**YOUR ASSIGNMENT**
Go through the records that follow and tally the lines with "धनलक" in them; answer with the number alone.

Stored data
[Start of Attachment]

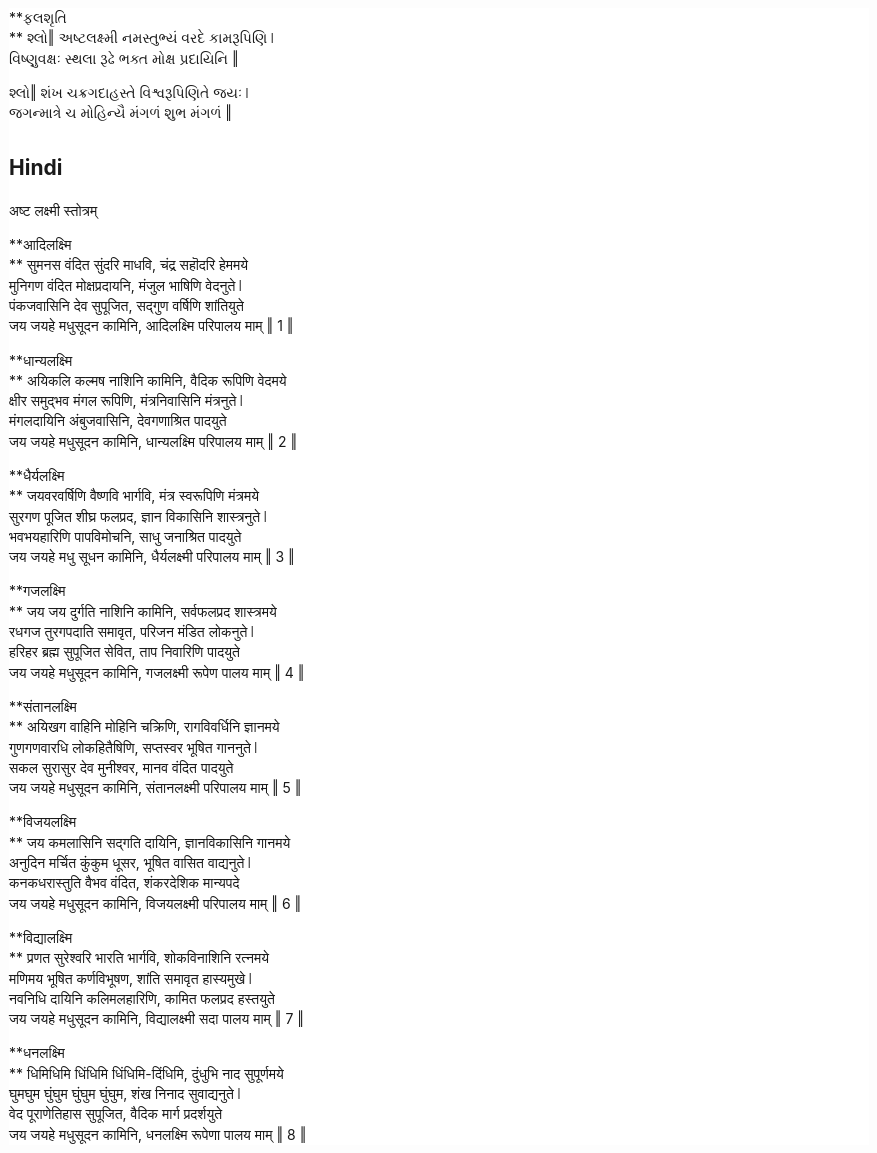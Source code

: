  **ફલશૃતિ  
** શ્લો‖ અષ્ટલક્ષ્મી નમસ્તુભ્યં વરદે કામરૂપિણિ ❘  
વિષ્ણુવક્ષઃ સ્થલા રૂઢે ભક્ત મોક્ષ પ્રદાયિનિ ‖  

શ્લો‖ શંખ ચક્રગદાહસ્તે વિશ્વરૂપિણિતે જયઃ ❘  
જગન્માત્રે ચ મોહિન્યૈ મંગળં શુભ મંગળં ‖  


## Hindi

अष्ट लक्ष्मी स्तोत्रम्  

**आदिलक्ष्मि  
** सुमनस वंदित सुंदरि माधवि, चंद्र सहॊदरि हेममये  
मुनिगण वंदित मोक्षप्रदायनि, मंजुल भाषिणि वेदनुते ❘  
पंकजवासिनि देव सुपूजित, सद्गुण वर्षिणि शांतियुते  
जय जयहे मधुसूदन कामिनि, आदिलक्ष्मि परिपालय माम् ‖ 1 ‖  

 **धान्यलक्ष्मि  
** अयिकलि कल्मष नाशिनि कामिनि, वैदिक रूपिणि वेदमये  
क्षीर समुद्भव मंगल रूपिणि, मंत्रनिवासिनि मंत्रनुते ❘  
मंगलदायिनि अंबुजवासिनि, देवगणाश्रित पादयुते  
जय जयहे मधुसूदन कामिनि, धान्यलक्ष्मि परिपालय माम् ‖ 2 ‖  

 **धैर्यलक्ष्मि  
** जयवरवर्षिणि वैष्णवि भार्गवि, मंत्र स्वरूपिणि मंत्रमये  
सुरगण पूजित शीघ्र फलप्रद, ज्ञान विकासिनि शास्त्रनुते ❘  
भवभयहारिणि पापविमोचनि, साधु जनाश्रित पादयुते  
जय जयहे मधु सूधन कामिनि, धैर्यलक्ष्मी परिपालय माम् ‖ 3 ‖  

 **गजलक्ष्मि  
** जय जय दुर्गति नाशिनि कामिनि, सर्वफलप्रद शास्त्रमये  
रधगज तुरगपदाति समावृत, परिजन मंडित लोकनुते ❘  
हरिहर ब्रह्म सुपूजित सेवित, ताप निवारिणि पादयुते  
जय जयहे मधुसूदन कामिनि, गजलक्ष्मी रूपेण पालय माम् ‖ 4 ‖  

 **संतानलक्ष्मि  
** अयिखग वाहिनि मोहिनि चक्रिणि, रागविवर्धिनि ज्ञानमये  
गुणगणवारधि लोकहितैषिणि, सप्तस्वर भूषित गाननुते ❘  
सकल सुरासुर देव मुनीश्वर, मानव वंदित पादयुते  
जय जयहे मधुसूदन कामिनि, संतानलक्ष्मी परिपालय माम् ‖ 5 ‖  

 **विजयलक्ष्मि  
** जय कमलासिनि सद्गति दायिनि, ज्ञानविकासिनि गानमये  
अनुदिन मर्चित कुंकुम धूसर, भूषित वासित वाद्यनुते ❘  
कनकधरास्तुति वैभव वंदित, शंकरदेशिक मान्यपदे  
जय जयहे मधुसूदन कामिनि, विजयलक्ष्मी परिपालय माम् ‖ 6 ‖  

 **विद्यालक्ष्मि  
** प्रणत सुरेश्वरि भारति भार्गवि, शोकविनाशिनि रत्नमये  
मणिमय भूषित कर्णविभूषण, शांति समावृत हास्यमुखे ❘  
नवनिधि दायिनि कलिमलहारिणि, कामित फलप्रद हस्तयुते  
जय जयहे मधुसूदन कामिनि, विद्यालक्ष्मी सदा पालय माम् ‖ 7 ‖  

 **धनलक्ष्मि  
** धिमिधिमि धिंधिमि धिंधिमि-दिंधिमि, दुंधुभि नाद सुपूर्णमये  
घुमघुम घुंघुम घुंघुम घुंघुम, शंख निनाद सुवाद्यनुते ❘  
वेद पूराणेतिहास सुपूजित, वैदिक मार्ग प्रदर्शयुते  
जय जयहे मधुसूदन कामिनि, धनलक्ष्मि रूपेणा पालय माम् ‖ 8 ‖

[End of Attachment]
[Start of Attachment]

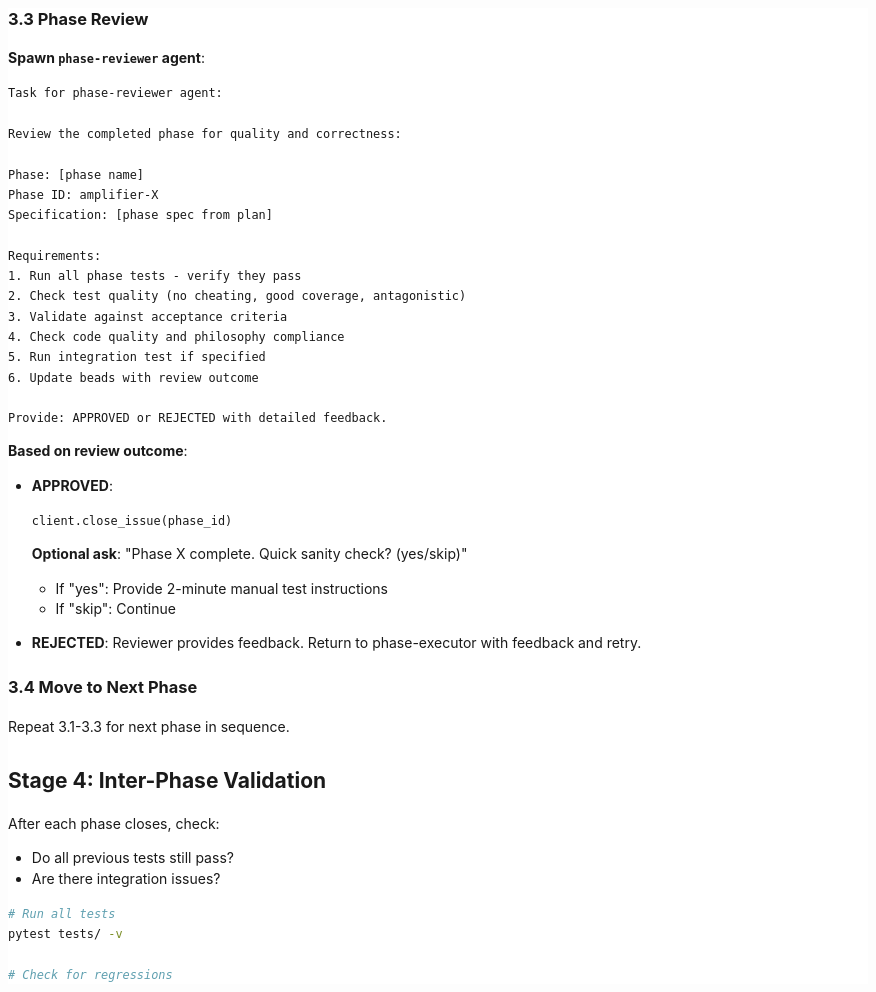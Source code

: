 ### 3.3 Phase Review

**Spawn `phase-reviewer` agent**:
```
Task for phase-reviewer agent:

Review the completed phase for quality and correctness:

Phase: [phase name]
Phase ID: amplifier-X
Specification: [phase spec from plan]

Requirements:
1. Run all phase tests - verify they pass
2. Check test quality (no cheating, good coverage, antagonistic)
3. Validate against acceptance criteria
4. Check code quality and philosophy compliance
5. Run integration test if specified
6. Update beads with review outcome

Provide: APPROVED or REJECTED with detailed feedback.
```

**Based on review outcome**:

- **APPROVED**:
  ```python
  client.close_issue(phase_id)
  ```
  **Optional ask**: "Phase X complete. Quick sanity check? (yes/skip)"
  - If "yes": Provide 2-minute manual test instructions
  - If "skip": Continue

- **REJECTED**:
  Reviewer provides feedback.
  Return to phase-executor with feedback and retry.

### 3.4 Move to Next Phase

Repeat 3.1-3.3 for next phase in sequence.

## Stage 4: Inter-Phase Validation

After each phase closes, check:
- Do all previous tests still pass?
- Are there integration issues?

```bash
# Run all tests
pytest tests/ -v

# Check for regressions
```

[End of Attachment]
[Start of Attachment]

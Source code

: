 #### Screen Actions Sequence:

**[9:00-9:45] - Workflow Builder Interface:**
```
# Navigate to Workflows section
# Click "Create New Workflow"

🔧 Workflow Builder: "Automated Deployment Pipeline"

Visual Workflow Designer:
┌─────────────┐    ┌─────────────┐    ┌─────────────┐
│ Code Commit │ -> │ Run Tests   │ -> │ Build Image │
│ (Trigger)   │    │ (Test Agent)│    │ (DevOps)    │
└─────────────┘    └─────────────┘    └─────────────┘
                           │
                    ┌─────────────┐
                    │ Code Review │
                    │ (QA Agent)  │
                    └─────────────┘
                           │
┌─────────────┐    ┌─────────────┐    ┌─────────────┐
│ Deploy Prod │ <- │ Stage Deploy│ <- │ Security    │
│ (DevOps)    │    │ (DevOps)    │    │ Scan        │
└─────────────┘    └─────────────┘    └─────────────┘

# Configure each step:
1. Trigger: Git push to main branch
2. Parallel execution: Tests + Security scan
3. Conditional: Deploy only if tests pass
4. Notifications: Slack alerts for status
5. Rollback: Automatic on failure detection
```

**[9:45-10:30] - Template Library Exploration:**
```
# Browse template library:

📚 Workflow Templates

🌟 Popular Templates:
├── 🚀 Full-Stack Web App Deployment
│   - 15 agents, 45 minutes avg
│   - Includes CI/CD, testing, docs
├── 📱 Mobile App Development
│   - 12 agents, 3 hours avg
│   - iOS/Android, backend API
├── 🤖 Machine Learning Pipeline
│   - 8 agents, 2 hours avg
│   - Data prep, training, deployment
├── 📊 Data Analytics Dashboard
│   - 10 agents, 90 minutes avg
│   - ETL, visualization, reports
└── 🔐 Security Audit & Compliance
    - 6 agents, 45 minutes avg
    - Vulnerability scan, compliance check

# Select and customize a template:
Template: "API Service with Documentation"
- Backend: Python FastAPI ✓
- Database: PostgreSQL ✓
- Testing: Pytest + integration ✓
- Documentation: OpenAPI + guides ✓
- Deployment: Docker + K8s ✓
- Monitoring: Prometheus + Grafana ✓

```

[End of Attachment]

**RESULT OF THE EXERCISE**
2